[Discuss] On Btrfs raid and odd-count disks

Thu Apr 11 09:28:34 EDT 2013

Richard Pieri <richard.pieri at gmail.com> writes:

> In retrospect, if you're looking at file systems as a means to prevent
> write holes with RAID 5/6 then you're going about it wrong. Write holes
> happen with every RAID level. They happen with RAID 5 and 6. They happen
> with RAID 1 and RAID 10. Do not believe anyone who says that write holes
> are unique to RAID 5/6 and their derivatives. They are mistaken. Any two
> or more storage devices in a RAID set that are not atomically locked
> together can suffer write holes. They can even happen with ZFS.

The reason I'm looking at a filesystem here is that the WAY writes occur
can affect the write-holes you get in RAID5 and RAID6.  For example, ZFS
does not overwrite the existing block, it will write to a new block and
then after the write succeeds will it change the block-pointer.
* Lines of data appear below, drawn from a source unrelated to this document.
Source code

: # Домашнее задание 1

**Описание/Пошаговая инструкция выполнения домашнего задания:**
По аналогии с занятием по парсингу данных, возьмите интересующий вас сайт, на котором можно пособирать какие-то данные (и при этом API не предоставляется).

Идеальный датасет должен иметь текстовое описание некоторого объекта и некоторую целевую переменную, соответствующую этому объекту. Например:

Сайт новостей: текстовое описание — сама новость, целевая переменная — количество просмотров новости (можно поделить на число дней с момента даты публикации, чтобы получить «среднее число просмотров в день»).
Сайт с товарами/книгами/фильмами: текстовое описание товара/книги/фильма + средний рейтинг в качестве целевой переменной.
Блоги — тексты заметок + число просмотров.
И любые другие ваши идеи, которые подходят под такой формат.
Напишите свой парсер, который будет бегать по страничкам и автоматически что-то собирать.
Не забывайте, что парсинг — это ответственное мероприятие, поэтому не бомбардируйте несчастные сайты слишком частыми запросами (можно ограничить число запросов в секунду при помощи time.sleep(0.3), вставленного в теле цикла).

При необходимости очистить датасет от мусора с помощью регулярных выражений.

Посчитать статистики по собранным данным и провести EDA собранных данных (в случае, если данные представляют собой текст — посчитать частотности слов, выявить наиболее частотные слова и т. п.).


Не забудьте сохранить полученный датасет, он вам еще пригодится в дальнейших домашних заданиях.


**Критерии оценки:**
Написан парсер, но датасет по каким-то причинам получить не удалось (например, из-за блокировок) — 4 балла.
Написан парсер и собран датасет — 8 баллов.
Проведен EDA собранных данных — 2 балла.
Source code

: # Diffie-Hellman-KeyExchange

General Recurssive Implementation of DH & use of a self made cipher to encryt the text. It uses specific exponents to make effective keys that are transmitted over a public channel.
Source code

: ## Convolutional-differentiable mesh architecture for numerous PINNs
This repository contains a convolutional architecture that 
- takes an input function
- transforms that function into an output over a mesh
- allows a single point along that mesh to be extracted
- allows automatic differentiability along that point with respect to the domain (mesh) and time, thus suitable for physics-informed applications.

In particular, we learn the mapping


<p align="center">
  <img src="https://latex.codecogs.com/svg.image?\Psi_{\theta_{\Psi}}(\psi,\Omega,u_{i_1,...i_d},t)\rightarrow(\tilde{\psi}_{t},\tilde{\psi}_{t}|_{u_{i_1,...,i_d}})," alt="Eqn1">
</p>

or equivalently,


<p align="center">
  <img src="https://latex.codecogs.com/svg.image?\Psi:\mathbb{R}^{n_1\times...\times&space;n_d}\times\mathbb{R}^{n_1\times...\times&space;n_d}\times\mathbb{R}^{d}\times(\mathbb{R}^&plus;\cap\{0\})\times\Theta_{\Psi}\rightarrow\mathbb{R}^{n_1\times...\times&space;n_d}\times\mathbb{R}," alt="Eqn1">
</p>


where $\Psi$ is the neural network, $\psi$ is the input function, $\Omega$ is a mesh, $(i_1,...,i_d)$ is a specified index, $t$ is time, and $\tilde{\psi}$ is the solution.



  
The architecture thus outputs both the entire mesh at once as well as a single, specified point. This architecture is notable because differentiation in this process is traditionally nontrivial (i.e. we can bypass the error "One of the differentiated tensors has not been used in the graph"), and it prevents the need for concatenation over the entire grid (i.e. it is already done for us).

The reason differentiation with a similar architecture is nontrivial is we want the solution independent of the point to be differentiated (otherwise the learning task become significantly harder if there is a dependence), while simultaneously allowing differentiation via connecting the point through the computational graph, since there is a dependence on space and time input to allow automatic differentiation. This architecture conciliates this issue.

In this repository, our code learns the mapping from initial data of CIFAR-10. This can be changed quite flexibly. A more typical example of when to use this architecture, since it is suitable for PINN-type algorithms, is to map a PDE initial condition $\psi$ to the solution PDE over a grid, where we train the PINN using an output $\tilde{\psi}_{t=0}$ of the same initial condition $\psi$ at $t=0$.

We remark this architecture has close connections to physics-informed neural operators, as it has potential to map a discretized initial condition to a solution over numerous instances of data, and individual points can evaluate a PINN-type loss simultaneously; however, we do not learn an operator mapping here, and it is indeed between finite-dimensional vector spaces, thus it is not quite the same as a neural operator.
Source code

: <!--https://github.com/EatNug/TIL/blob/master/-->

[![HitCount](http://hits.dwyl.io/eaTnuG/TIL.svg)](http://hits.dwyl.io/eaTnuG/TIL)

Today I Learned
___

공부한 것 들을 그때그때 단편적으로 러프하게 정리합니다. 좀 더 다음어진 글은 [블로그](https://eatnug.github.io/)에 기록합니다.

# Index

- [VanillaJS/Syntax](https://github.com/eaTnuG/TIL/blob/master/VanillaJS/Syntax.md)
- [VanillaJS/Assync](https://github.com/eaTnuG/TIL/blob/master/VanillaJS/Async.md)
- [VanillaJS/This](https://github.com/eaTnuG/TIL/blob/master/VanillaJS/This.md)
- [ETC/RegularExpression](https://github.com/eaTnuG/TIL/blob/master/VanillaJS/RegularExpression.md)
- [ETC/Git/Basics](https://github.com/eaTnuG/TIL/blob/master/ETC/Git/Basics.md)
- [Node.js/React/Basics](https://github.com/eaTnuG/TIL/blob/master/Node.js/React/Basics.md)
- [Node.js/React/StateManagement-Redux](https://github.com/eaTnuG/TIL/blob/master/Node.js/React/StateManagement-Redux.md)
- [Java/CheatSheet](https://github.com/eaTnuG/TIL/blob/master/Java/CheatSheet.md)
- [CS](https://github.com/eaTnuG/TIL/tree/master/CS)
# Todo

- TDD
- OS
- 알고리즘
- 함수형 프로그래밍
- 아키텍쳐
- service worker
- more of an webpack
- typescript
> This is not a RAID issue. RAID is about making the hardware tolerant to
> faults. RAID does not care about the integrity of your data.

And *THAT* is the problem.  I was fault-tolerance *AND* data integrity.
Which is why I'm looking towards ZFS and BTRFS as potential solutions
that provide it.

> Write holes happen when power to the storage devices is lost during
> write operations. UPS and redundant power are the primary ways of
> preventing write holes. If the server doesn't lose power, or it has time
> to perform a graceful shutdown when mains fail, then no holes appear in
> the data it holds.

Or power to the CPU (assuming software raid) in the middle of a write.
See above as to how ZFS works around this problem.  Note, however, that
ZFS assumes that *MEMORY* is not corrupted, so you definitely need to
use ECC RAM.

> Battery-backed cache is the second line of defense against write holes.
> The battery prevents cache loss if redundant and backup power fail.
> Non-volatile cache (SSD) is becoming a popular alternative to
> battery-backed cache, although flash has its own set of power-related
> problems.
>
> The last line of defense against corruption is a good backup history.
>
> ZFS and Btrfs will detect and if possible correct single-bit errors.
> They may be able to prevent write holes if they can reliably control
> every piece of I/O cache in the data stream. This includes the write
> acceleration cache found on most modern disks' on-board controllers. Not
> all of these reliably honor cache flush instructions from the host and
> because of this they cannot be relied upon to maintain data integrity
> under power fault conditions.

When the drives lie to you it's hard to work around that, sure..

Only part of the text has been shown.